In a recent article, Roads and Kingdoms touts “The Rise of Raicilla,” the elixir distilled from agave grown in Mexico’s Jalisco state, whose center of production is our Yelapa. The piece chronicles raicilla’s origins as Yelapa’s local moonshine. Describing Yelapa as “an isolated beach town on Mexico’s Western coast,” the author remembers the first time he tasted raicilla “in a small cafe overlooking the Rio del Tuito in Yelapa.” He chased it with a Mexican Pepsi.
The first time I tasted raicilla I chased it with Mexican Pepsi at a small cafe overlooking the Rio del Tuito in Yelapa, an isolated beach town on Mexico’s Western coast.
The author’s description of raicilla as “smokey, and it warms your throat like whiskey” invoked fond memories of my own experiences of the same in the cafes and beach side shacks for which Yelapa is so well known. Not to mention the trail to La Cascada, where one must pass the lovely rosewood carver who offers a shot with every purchase and who will sell you a liter-sized plastic water bottle full of the stuff. Raicilla, the “local moonshine,” is an integral part of Yelapa’s culture.
And it appears that this integral part of Yelapa culture is also becoming its number one export. Distributor la Venosa Raicilla has been supplying the elixir to a handful of cocktail bars and restaurants in Manhattan and Brooklyn. How’s this for a relaxer: grapefruit juice, lime, Campari and raicilla? Pow!
How’s this for a relaxer: grapefruit juice, lime, Campari and raicilla.
Raicilla’s history mirrors America’s moonshine tradition in some ways. The drink, known as “tequilla’s grandfather,” was banned by the Spanish. According to local lore, this sent distillers of the drink underground. In the US, the moonshine tradition lead to the creation of NASCAR, as moonshiners would rely on souped-up hot-rods in order to evade the authorities as they transported their product. Considering Yelapa’s primary mode of transportation is a burro, I wonder what the Mexican version of NASCAR would be? What would a donkey hot-rod look like?

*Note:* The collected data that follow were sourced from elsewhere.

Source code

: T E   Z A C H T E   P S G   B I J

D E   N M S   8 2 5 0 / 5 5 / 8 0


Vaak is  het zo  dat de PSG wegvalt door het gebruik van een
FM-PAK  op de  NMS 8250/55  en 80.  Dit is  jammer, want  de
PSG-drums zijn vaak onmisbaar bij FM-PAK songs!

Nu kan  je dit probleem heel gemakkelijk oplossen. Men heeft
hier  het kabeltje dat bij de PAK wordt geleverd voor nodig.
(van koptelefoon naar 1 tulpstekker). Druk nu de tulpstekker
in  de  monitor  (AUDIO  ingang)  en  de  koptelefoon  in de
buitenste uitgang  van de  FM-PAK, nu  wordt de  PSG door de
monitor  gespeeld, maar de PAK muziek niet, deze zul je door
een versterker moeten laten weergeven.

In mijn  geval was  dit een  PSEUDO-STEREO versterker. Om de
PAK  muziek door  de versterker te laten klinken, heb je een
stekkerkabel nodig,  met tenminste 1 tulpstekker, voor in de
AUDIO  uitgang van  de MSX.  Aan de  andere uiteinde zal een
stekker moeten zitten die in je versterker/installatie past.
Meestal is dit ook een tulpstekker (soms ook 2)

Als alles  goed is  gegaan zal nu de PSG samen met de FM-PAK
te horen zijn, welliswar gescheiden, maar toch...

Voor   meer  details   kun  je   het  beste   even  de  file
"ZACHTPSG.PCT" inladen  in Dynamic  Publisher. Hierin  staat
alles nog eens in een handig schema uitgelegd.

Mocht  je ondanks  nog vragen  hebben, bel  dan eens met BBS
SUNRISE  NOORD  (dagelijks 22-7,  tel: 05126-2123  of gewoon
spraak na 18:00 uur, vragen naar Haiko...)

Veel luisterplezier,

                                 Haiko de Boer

Folks in the know like to think of Yelapa as their own special secret. Considering how this beloved pueblo has stuck to its roots and retained its character over the years, I don’t blame them. But it appears the secret is out. Yelapa’s uniqueness has earned itself a dot on the cultural RADAR and raicilla is becoming its diplomatic lubricant. Hear hear!